### SOURCE INFORMATION
--------
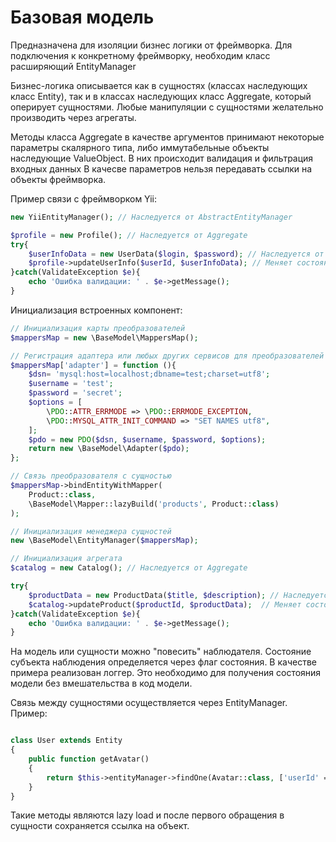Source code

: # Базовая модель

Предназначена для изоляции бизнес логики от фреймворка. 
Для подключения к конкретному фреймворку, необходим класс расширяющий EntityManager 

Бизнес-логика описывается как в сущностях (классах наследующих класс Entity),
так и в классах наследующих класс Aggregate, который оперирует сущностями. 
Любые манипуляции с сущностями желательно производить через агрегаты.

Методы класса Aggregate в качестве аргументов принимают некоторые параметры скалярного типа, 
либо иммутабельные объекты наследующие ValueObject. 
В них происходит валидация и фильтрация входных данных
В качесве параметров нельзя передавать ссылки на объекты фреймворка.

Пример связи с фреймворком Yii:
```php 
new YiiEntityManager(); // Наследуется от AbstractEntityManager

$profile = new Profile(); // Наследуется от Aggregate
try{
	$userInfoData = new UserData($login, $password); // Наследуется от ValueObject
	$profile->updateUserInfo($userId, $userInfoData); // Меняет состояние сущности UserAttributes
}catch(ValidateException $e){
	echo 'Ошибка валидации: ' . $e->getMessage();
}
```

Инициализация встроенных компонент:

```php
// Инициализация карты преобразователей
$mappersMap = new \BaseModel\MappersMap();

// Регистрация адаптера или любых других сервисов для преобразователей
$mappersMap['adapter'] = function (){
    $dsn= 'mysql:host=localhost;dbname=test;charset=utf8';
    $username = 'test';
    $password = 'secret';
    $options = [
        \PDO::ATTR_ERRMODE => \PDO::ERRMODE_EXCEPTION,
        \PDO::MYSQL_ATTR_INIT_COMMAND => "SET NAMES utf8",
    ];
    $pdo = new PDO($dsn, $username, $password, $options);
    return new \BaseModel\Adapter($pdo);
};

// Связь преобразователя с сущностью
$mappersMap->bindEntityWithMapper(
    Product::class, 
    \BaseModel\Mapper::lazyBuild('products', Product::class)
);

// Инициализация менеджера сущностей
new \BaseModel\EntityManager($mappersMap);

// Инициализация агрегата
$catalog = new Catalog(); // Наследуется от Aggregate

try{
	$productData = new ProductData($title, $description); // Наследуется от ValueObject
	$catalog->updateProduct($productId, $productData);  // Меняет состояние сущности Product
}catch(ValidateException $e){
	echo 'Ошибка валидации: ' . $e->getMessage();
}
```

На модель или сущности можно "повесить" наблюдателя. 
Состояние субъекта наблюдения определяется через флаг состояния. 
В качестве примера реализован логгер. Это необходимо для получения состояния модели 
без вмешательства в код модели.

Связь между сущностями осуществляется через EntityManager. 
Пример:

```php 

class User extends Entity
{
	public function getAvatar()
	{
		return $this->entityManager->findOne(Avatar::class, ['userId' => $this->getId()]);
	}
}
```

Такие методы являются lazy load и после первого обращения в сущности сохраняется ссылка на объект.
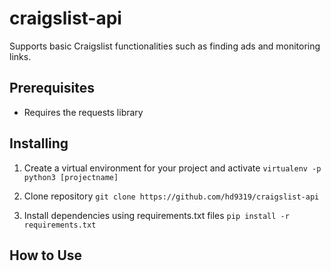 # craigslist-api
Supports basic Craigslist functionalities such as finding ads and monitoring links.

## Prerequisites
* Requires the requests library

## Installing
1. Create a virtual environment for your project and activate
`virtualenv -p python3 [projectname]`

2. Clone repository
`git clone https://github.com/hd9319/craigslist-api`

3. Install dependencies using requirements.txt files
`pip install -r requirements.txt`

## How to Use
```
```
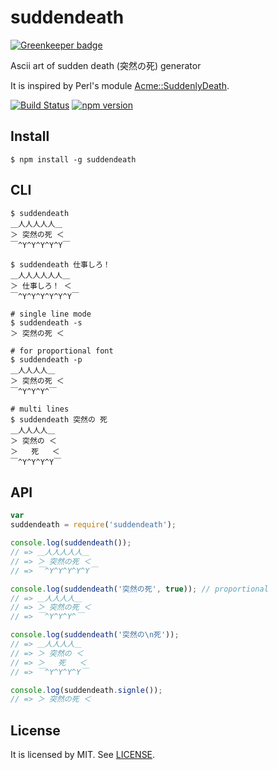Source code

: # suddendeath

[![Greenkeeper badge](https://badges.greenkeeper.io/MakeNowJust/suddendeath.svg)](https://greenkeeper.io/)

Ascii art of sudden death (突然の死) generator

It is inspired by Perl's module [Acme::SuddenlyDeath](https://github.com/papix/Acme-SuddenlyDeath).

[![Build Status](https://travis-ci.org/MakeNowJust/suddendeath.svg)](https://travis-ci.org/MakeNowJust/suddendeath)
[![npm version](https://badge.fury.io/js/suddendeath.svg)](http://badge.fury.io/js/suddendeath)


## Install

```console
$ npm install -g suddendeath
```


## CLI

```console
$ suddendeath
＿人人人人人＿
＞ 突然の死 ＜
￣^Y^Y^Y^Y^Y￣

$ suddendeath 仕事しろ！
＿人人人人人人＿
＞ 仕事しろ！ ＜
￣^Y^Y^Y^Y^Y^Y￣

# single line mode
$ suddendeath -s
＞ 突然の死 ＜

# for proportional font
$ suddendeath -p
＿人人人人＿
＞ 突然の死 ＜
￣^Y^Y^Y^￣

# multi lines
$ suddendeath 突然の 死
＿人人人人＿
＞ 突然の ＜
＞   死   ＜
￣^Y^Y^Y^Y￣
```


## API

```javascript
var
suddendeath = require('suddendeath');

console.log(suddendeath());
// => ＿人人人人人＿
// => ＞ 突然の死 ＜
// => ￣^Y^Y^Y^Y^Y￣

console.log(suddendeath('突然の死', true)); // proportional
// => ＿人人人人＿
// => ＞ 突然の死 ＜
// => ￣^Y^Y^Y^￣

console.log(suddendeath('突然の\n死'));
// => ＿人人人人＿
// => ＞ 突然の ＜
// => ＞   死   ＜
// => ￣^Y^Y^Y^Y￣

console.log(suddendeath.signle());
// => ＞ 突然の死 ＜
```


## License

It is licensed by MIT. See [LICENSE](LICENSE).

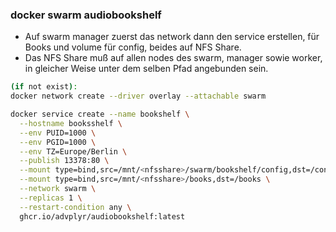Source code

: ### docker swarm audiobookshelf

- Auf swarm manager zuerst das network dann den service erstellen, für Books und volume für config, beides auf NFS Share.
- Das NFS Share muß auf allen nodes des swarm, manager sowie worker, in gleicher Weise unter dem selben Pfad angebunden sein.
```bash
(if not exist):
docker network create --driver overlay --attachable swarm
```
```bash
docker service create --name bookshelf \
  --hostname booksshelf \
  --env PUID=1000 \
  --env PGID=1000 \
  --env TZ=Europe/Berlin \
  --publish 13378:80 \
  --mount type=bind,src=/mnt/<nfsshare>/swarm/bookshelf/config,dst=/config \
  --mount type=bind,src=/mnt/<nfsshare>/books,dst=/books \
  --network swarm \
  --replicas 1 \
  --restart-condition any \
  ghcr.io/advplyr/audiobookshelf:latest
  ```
--------
### EXERCISE INSTRUCTIONS
Starting with the first line of the data, transcribe every line exactly through the one containing "Бизнес-логика описывается как". No pictures go in.

### TASK SOLUTION
Source code

: # Базовая модель

Предназначена для изоляции бизнес логики от фреймворка. 
Для подключения к конкретному фреймворку, необходим класс расширяющий EntityManager 

Бизнес-логика описывается как в сущностях (классах наследующих класс Entity),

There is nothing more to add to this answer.